Adam Bullock, UK director at TopCashback.co.uk, says: “Switching energy providers can make a big difference, yet many people put it off or want to avoid the hassle. However, by working out household usage, shopping around for the best rates and earning cashback on top, they could be cutting hundreds from their energy bills.”
Ofgem, the independent energy regulator, recently set out plans to cap rip-off gas and electricity tariffs and hopes to have the measures in place by the end of the year.
In the meantime, here are some tips from TopCashback for shaving money off your bills.
◆ If your household circumstances have not changed – meaning the same number of people are living at the property and you have the same boiler – then it’s worth working out your household consumption from the previous year for both gas and electricity. This will enable you to be more accurate than the monthly estimate from your provider.
◆ Once you have worked out your household consumption, you could try using an accredited energy price comparison website to see which provider can give you the best deal based on the amount of energy you use. Remember, when you use your energy – during the day or evening – will also have an influence on what deal is best for you.
◆ While getting your gas and electricity from the same supplier seems the simplest and most logical thing to do, separate deals may work out better. Check the prices of both dual and single fuel with providers, as you may find two providers are better than one.
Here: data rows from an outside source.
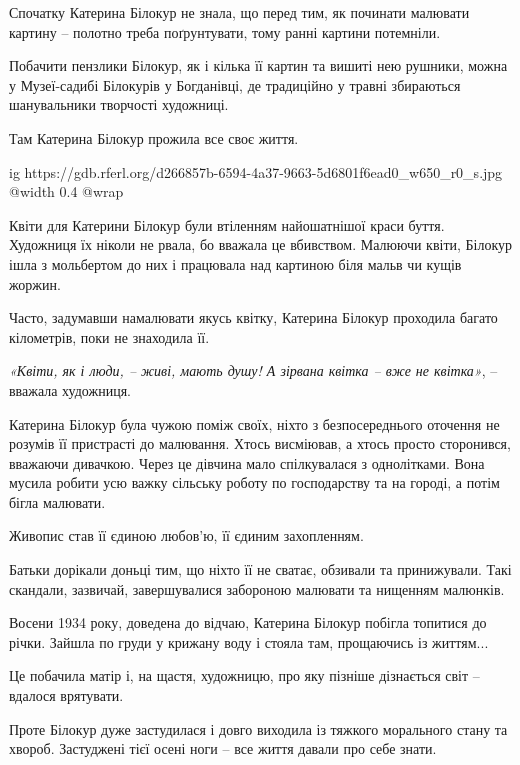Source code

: Спочатку Катерина Білокур не знала, що перед тим, як починати малювати картину
– полотно треба поґрунтувати, тому ранні картини потемніли.

Побачити пензлики Білокур, як і кілька її картин та вишиті нею рушники, можна у
Музеї-садибі Білокурів у Богданівці, де традиційно у травні збираються
шанувальники творчості художниці.

Там Катерина Білокур прожила все своє життя.



\ifcmt
  ig https://gdb.rferl.org/d266857b-6594-4a37-9663-5d6801f6ead0_w650_r0_s.jpg
  @width 0.4
  @wrap 
\fi

Квіти для Катерини Білокур були втіленням найошатнішої краси буття. Художниця
їх ніколи не рвала, бо вважала це вбивством. Малюючи квіти, Білокур ішла з
мольбертом до них і працювала над картиною біля мальв чи кущів жоржин.

Часто, задумавши намалювати якусь квітку, Катерина Білокур проходила багато
кілометрів, поки не знаходила її.

{\em «Квіти, як і люди, – живі, мають душу! А зірвана квітка – вже не квітка»},
– вважала художниця.


Катерина Білокур була чужою поміж своїх, ніхто з безпосереднього оточення не
розумів її пристрасті до малювання. Хтось висміював, а хтось просто сторонився,
вважаючи дивачкою. Через це дівчина мало спілкувалася з однолітками. Вона
мусила робити усю важку сільську роботу по господарству та на городі, а потім
бігла малювати.

Живопис став її єдиною любов'ю, її єдиним захопленням.

Батьки дорікали доньці тим, що ніхто її не сватає, обзивали та принижували.
Такі скандали, зазвичай, завершувалися забороною малювати та нищенням малюнків.

Восени 1934 року, доведена до відчаю, Катерина Білокур побігла топитися до
річки. Зайшла по груди у крижану воду і стояла там, прощаючись із життям...

Це побачила матір і, на щастя, художницю, про яку пізніше дізнається світ –
вдалося врятувати.

Проте Білокур дуже застудилася і довго виходила із тяжкого морального стану та
хвороб. Застуджені тієї осені ноги – все життя давали про себе знати.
◆ Another way to make a saving when switching is to do your switch via a cashback website, which will pass commission back to you as cash – giving you extra money on top of the savings you’ll be making on bills.
◆ Once you’ve found your preferred supplier and you’ve made the switch, it’s important to keep on top of your consumption. If anything changes, it may mean you’re suited to a different deal. Make sure you do regular meter readings – put a reminder in your calendar – and check every time you receive a bill rather than relying on an estimate.
◆ You may be able to save money by signing up for an online energy tariff, meaning you agree to manage your gas and electricity bills online rather than receiving bills in the post. But you may be charged a fee for leaving an online deal so be sure to check with your supplier first.
◆ From turning off your oven a few minutes early – the residual heat will continue to cook your food – to turning off lights in empty rooms, small changes can reduce your energy bills to help bring costs down.
◆ Thousands of households are caught out by moving to a standard variable rate tariff (the default price plan offered by energy suppliers, and usually the most expensive) when they are out of contract. To avoid overpaying, make a note of when your tariff is up and start looking at the switching process again.